[[ Records for this exercise open ]]

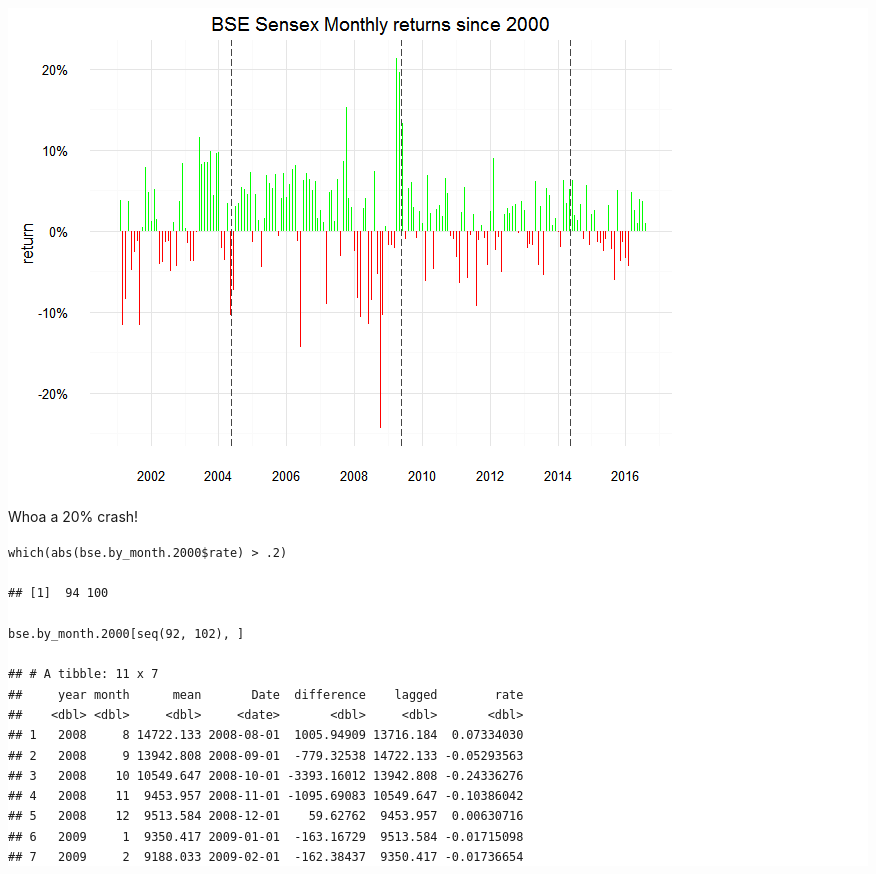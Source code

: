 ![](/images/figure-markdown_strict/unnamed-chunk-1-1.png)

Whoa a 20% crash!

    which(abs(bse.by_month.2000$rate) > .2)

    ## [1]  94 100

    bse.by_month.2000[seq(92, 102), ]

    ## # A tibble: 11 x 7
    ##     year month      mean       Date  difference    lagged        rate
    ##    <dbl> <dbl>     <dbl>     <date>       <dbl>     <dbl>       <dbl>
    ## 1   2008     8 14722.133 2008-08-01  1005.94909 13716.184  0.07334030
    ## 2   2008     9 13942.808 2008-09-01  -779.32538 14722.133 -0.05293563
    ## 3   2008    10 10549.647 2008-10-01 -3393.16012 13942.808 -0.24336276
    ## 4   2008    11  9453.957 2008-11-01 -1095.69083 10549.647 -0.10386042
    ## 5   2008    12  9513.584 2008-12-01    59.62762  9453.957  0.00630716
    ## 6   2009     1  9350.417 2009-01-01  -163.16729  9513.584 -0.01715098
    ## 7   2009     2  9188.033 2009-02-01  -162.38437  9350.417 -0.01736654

[[ Records for this exercise closed ]]
[[ Records for this exercise open ]]

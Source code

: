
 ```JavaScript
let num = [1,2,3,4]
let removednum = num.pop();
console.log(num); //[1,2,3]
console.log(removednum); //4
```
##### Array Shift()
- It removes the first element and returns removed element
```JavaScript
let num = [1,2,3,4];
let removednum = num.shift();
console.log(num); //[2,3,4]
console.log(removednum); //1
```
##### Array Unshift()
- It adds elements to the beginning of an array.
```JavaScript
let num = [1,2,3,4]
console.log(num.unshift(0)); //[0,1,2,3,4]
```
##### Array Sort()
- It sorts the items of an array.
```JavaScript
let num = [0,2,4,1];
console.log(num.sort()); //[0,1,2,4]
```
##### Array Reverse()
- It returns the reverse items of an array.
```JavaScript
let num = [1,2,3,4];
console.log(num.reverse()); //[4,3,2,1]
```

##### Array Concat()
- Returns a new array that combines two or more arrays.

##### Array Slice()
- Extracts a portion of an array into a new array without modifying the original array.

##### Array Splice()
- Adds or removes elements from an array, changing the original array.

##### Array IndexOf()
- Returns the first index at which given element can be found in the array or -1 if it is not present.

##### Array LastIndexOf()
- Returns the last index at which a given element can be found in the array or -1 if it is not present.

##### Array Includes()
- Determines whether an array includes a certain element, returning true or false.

[[ Records for this exercise closed ]]
[[ Records for this exercise open ]]

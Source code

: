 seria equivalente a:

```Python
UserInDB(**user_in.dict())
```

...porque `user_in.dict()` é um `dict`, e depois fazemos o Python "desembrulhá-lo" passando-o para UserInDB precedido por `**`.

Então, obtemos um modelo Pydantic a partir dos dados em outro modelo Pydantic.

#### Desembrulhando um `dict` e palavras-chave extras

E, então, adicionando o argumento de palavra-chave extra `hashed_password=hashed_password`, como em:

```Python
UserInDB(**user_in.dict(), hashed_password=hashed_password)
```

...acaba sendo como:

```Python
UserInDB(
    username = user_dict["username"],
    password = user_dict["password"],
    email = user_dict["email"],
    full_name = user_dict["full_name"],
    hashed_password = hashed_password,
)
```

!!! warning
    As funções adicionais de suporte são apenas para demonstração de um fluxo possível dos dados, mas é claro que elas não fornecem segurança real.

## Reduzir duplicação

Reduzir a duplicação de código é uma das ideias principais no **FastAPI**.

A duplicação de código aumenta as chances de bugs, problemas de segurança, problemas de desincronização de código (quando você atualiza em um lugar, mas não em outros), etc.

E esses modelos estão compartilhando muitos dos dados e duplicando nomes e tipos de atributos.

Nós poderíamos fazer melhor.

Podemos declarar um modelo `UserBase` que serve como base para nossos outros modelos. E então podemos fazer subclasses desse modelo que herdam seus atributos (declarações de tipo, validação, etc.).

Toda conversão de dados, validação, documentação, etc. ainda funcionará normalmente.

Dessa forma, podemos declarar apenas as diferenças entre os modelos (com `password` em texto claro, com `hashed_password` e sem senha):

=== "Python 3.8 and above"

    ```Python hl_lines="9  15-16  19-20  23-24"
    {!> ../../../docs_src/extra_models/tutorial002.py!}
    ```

[[ Records for this exercise closed ]]

From the data above, reproduce word for word the lines running from the line with "##### Array Concat()" to the line with "##### Array IndexOf()", ends included.

* Exercise response
##### Array Concat()
- Returns a new array that combines two or more arrays.

##### Array Slice()
- Extracts a portion of an array into a new array without modifying the original array.

##### Array Splice()
- Adds or removes elements from an array, changing the original array.

##### Array IndexOf()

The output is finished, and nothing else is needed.